The box is an "Activation Engine," because the idea is to give people easy ways for gaining more information and for becoming more active as community members. It generates links to the Seattle Foundation’s extensive and quantitative information on non-profits that work in fields like education or health. (The Foundation’s main areas of focus are: basic needs, including housing and food; health and wellness; neighborhoods and communities; the economy, which includes job training and resources for small businesses; arts and culture; education; environment; and global giving.)
By following one of the links, a reader can find out about the work of that charity or others whose performance the Foundation has reviewed. You can also find out more about the Foundation’s work in that area, or go to a Foundation web page for learning more and getting involved in helping find solutions. Another link allows you to go to other Crosscut coverage of the topic.
Since The Seattle Foundation has reviewed hundreds of non-profits, the box provides for a random, constantly changing list of three charities to appear. If a reader hits a refresh button, he or she will see a different set of non-profits. In some cases, however, an editor may choose a limited set of non-profits to concentrate attention on one or more of particular relevance to the story. We hope that the Get Involved box will prove to be something that can be used as a model in other city websites for deepening community involvement.
The Seattle Foundation has become a national leader in making its Web page a public asset. Easy access to information about local charities is something that is often discussed around the country but it has generally turned out to be difficult to provide. The Foundation and the hundreds of non-profits involved with providing information about their work have taken significant steps to demystify their work and empower potential donors by giving them the tools to direct their donations and volunteering.
We also see the Get Involved box as a gateway for readers to engage with the news and the community in a variety of ways. Some stories will inspire readers to understand a topic more deeply, by exploring Crosscut's or The Seattle Foundation's site. Or, when readers find a non-profit whose work interests them, they might, for example, find how to sign up for the organization's newsletter or learn about opportunities to volunteer. We have in mind a "complete reader," who moves from curiosity to deeper knowledge, to informed action.
The Crosscut news on The Seattle Foundation’s web site appears on a page that Crosscut editors control and operate, selecting local stories with a view toward what the editors believe will be of most interest to readers using the Foundation web site. Readers clicking on the headlines will be taken to the Crosscut story on its site. Because part of the aim is to give readers a quick exposure to the best of local coverage, Peter Jackson’s new "Midday Scan," rounding up and contextualizing five top stories from other Northwest media each weekday, will often be the centerpiece for Foundation readers. We hope to give greater attention to excellent work in all local media, ranging from major news outlets to blogs.

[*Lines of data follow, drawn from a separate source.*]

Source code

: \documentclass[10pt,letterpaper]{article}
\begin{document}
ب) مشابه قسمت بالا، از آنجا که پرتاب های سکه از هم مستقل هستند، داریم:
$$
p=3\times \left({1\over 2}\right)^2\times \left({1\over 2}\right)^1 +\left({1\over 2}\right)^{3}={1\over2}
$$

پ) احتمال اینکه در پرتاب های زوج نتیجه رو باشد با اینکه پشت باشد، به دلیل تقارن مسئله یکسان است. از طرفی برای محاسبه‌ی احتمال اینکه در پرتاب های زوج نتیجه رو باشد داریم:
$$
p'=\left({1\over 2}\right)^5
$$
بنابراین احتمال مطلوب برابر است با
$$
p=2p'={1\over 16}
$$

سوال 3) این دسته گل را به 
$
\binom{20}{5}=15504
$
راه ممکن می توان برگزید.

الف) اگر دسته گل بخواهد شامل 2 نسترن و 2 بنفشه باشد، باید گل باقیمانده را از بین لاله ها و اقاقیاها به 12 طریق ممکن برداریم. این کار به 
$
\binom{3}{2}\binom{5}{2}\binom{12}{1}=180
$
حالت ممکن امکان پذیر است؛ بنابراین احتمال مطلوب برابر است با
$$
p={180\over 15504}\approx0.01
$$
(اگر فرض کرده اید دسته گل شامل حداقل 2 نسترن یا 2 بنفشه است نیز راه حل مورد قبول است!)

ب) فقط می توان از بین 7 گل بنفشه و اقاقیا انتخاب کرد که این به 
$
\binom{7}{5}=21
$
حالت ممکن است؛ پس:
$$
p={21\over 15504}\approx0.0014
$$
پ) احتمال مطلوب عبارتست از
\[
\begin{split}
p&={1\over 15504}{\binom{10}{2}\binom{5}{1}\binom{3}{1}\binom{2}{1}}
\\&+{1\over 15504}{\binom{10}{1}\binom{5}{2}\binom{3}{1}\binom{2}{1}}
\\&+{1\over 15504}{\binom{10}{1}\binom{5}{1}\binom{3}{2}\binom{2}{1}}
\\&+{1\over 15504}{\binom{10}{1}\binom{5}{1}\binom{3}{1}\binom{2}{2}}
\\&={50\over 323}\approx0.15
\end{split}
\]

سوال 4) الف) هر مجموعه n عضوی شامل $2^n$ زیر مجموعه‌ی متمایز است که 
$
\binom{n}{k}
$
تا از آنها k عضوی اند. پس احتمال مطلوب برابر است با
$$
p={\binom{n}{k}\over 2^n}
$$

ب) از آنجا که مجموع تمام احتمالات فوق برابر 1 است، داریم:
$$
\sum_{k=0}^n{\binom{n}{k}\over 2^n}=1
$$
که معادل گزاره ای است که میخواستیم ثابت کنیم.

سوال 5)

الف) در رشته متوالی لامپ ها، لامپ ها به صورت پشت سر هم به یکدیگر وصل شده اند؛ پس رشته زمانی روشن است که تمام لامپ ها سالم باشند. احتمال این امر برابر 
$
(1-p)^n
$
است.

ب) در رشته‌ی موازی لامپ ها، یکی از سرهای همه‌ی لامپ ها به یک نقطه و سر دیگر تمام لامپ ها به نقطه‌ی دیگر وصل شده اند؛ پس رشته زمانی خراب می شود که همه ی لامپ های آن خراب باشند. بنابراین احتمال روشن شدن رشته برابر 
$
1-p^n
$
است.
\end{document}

Jackson’s new feature, which has been appearing on Crosscut since late August, is part of tbe expanded emphasis on local and community issues supported by the two grants, as well as Membership donations. Jackson is one of several people taking on new or enlarged roles. Journalist and author Eric Scigliano will write frequently about Seattle’s diverse neighborhoods and communities, in addition to writing about a wide variety of local news issues. Many readers will know the range of Scigliano’s knowledge of the city from his previous writing and editing at Seattle Weekly and Seattle Met magazine. In recent months, Crosscut readers have enjoyed his in-depth writing on such issues as digital billboards, development plans in the north lot of Century Link Field, and transit. Judy Lightfoot, who writes today’s lead article on the capacity of non-profits to make up for lagging state spending on human services, is familiar to Crosscut readers because of her prolific writing on issues ranging from homelessness to poetry. She will now do more reporting on social services, human needs, and neighborhood issues in the Seattle area, while also continuing to write about areas in which she takes a personal interest.

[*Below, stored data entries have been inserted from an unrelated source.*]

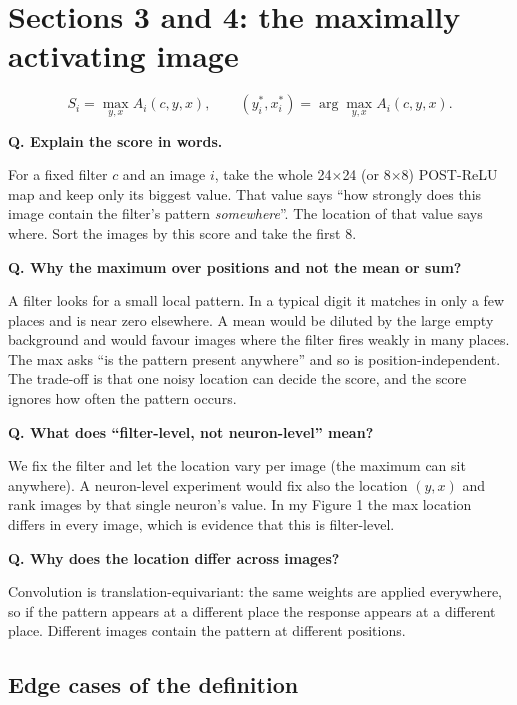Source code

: \documentclass[11pt]{article}
\newcommand{\Q}[1]{\par\vspace{4pt}\noindent\textcolor{qcol}{\textbf{Q. #1}}\par\nopagebreak}
\newcommand{\A}[1]{\noindent #1\par}
\begin{document}
\section{Sections 3 and 4: the maximally activating image}

\[
S_i=\max_{y,x}A_i(c,y,x),\qquad (y_i^*,x_i^*)=\arg\max_{y,x}A_i(c,y,x).
\]

\Q{Explain the score in words.}
\A{For a fixed filter $c$ and an image $i$, take the whole 24$\times$24 (or 8$\times$8) POST-ReLU map and keep only its biggest value. That value says ``how strongly does this image contain the filter's pattern \emph{somewhere}''. The location of that value says where. Sort the images by this score and take the first 8.}

\Q{Why the maximum over positions and not the mean or sum?}
\A{A filter looks for a small local pattern. In a typical digit it matches in only a few places and is near zero elsewhere. A mean would be diluted by the large empty background and would favour images where the filter fires weakly in many places. The max asks ``is the pattern present anywhere'' and so is position-independent. The trade-off is that one noisy location can decide the score, and the score ignores how often the pattern occurs.}

\Q{What does ``filter-level, not neuron-level'' mean?}
\A{We fix the filter and let the location vary per image (the maximum can sit anywhere). A neuron-level experiment would fix also the location $(y,x)$ and rank images by that single neuron's value. In my Figure 1 the max location differs in every image, which is evidence that this is filter-level.}

\Q{Why does the location differ across images?}
\A{Convolution is translation-equivariant: the same weights are applied everywhere, so if the pattern appears at a different place the response appears at a different place. Different images contain the pattern at different positions.}

\subsection*{Edge cases of the definition}
\end{document}
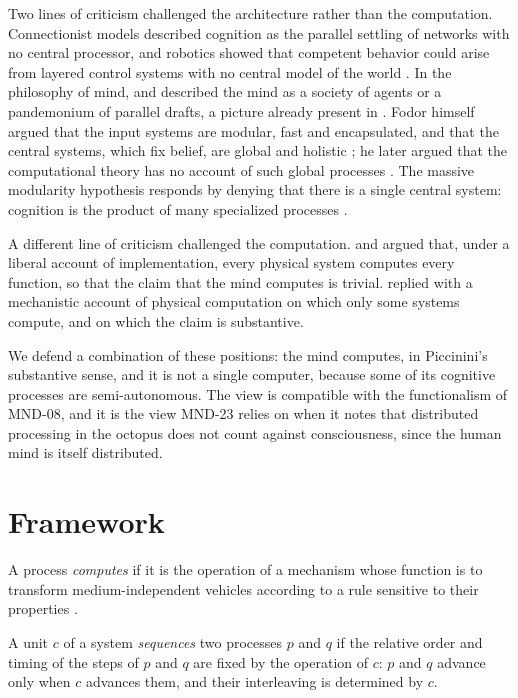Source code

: \documentclass{situationist-preprint}
\begin{document}
Two lines of criticism challenged the architecture rather than the computation. Connectionist models \citep{RumelhartMcClelland1986} described cognition as the parallel settling of networks with no central processor, and robotics showed that competent behavior could arise from layered control systems with no central model of the world \citep{Brooks1991}. In the philosophy of mind, \citet{Minsky1986} and \citet{Dennett1991} described the mind as a society of agents or a pandemonium of parallel drafts, a picture already present in \citet{Selfridge1959}. Fodor himself argued that the input systems are modular, fast and encapsulated, and that the central systems, which fix belief, are global and holistic \citep{Fodor1983}; he later argued that the computational theory has no account of such global processes \citep{Fodor2000}. The massive modularity hypothesis responds by denying that there is a single central system: cognition is the product of many specialized processes \citep{Carruthers2006}.

A different line of criticism challenged the computation. \citet{Searle1992} and \citet{Putnam1988} argued that, under a liberal account of implementation, every physical system computes every function, so that the claim that the mind computes is trivial. \citet{Piccinini2015} replied with a mechanistic account of physical computation on which only some systems compute, and on which the claim is substantive.

We defend a combination of these positions: the mind computes, in Piccinini's substantive sense, and it is not a single computer, because some of its cognitive processes are semi-autonomous. The view is compatible with the functionalism of MND-08, and it is the view MND-23 relies on when it notes that distributed processing in the octopus does not count against consciousness, since the human mind is itself distributed.

\section{Framework}

\begin{definition}\label{d:comp}
A process \emph{computes} if it is the operation of a mechanism whose function is to transform medium-independent vehicles according to a rule sensitive to their properties \citep{Piccinini2015}.
\end{definition}

\begin{definition}[Sequencing]\label{d:seq}
A unit $c$ of a system \emph{sequences} two processes $p$ and $q$ if the relative order and timing of the steps of $p$ and $q$ are fixed by the operation of $c$: $p$ and $q$ advance only when $c$ advances them, and their interleaving is determined by $c$.
\end{definition}
\end{document}
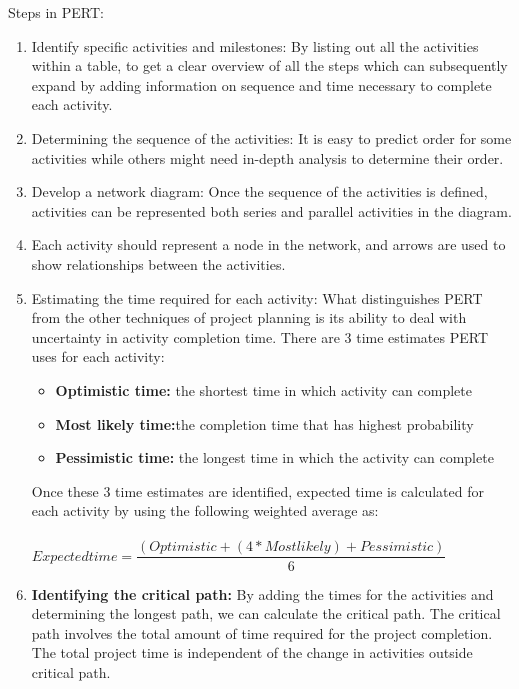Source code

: Steps in PERT:

\begin{enumerate}
	\item Identify specific activities and milestones: By listing out all the activities within a table, to get a clear overview of all the steps which can subsequently expand by adding information on sequence and time necessary to complete each activity.
	
	\item Determining the sequence of the activities: It is easy to predict order for some activities while others might need in-depth analysis to determine their order.
	\item Develop a network diagram: Once the sequence of the activities is defined, activities can be represented both series and parallel activities in the diagram.
	\item Each activity should represent a node in the network, and arrows are used to show relationships between the activities.
	\item Estimating the time required for each activity: What distinguishes PERT from the other techniques of project planning is its ability to deal with uncertainty in activity completion time. There are 3 time estimates PERT uses for each activity:
	\begin{itemize}
		\item \textbf{Optimistic time:} the shortest time in which activity can complete 
		\item \textbf{Most likely time:}the completion time that has highest probability 
		\item \textbf{Pessimistic  time:} the longest time in which the activity can complete 
	\end{itemize}
Once these 3 time estimates are identified, expected time is calculated for each activity by using the following weighted average as:\\
\\
$Expected time = \dfrac{(Optimistic + (4* Most likely) + Pessimistic)}{6} $
		\item \textbf{Identifying the critical path:}  By adding the times for the activities and determining the longest path, we can calculate the critical path. The critical path involves the total amount of time required for the project completion. The total project time is independent of the change in activities outside critical path.
		
\end{enumerate}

These changes are just some of the ways in which Crosscut is striving to offer readers more in-depth and constructive coverage of local issues. This is made possible by the support of the Knight Foundation, the Bill & Melinda Gates Foundation, the Seattle Foundation, and our growing base of members interested in community-minded, online reporting and commentary. In recent months as part of the Knight grant, we have also launched extensive and balanced coverage of the issues around proposals to ship coal to China’s utilities from Washington ports. And we are looking for similar local “Spotlight” projects to explore important issues in and around King County.

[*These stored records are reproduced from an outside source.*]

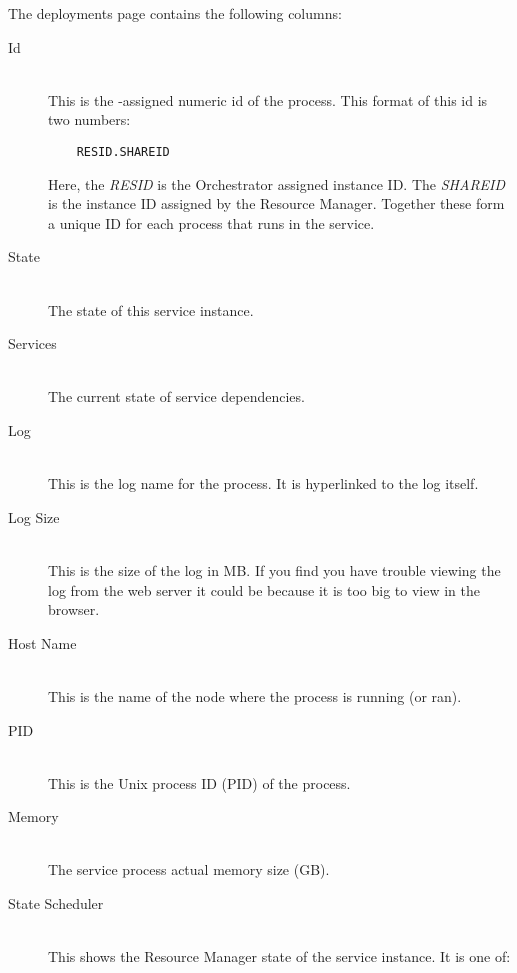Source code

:    The deployments page contains the following columns:
   \begin{description}
      \item[Id] \hfill \\
        This is the {\DUCC}-assigned numeric id of the process.  This format of this
        id is two numbers:
\begin{verbatim}
    RESID.SHAREID
\end{verbatim}
        Here, the {\em RESID} is the Orchestrator assigned instance ID.  The {\em SHAREID} is the 
        instance ID assigned by the Resource Manager.  Together these form a unique
        ID for each process that runs in the service.
               
      \item[State] \hfill \\
        The state of this service instance.
               
      \item[Services] \hfill \\
        The current state of service dependencies.
                                
      \item[Log] \hfill \\
        This is the log name for the process. It is hyperlinked to the log itself.
        
      \item[Log Size] \hfill \\
        This is the size of the log in MB. If you find you have trouble viewing the log
        from the web server it could be because it is too big to view in the browser.
        
      \item[Host Name] \hfill \\
        This is the name of the node where the process is running (or ran).
        
      \item[PID] \hfill \\
        This is the Unix process ID (PID) of the process.
       
      \item[Memory] \hfill \\
        The service process actual memory size (GB).
                
      \item[State Scheduler] \hfill \\
        This shows the Resource Manager state of the service instance. It is one of:
        

\end{description}
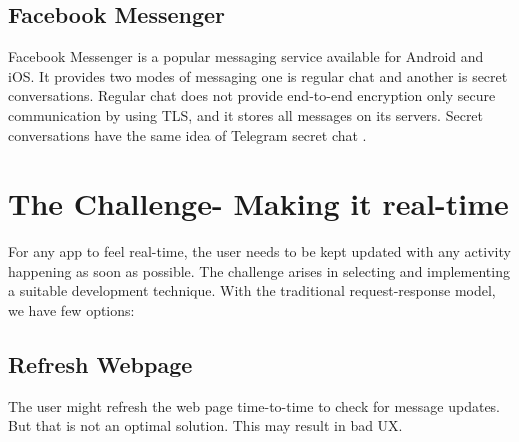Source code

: \subsection{Facebook Messenger}
Facebook Messenger is a popular messaging service
available for Android and iOS. It provides two modes of
messaging one is regular chat and another is secret conversations.
Regular chat does not provide end-to-end encryption only
secure communication by using TLS,  and it stores all
messages on its servers. Secret conversations have  the
same idea of Telegram secret chat . \cite{Sabah2017}

\section{The Challenge- Making it real-time}
For any app to feel real-time, the user needs to be kept updated with any activity happening as soon as possible. The challenge arises in selecting and implementing a suitable development technique. With the traditional request-response model, we have few options:
\subsection{Refresh Webpage}
The user might refresh the web page time-to-time to check for message updates. But that is not an optimal solution. This may result in bad UX.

While grant support has been important for Crosscut and similar non-profit local news sites around the country, we are very conscious of the need to make our finances more sustainable. Crosscut Executive Director Terri Hiroshima and Publisher-Editor David Brewster are working to create more and wider revenue streams, including an enlarged membership base and Members-come-free events. We know there is a long way to go in filling the gaps created by losses of older media, and in realizing the tremendous potential of the Web in local journalism.
Speaking of technology, online news operations depend on smart people with excellent technical skills. The software for the Activation Engine was developed by the Web Collective, working with Crosscut, and Redmond Technology Partners, (RedTech) the Seattle Foundation’s web consultant. Mike Wills led RedTech's work; at the Web Collective, Alex Tokar served as project manager and Johann Heller was the developer. At the Seattle Foundation, Webmaster Tom McIntire oversaw the creation of the partner page and the Get Involved box. At Crosscut, work on both the Activation Engine and publishing Crosscut content for the Seattle Foundation was done by our former technology director Jon Sayer. He has recently taken his community-minded spirit in a new direction, working as a Peace Corps volunteer in Romania. The activation engine clearly worked for him!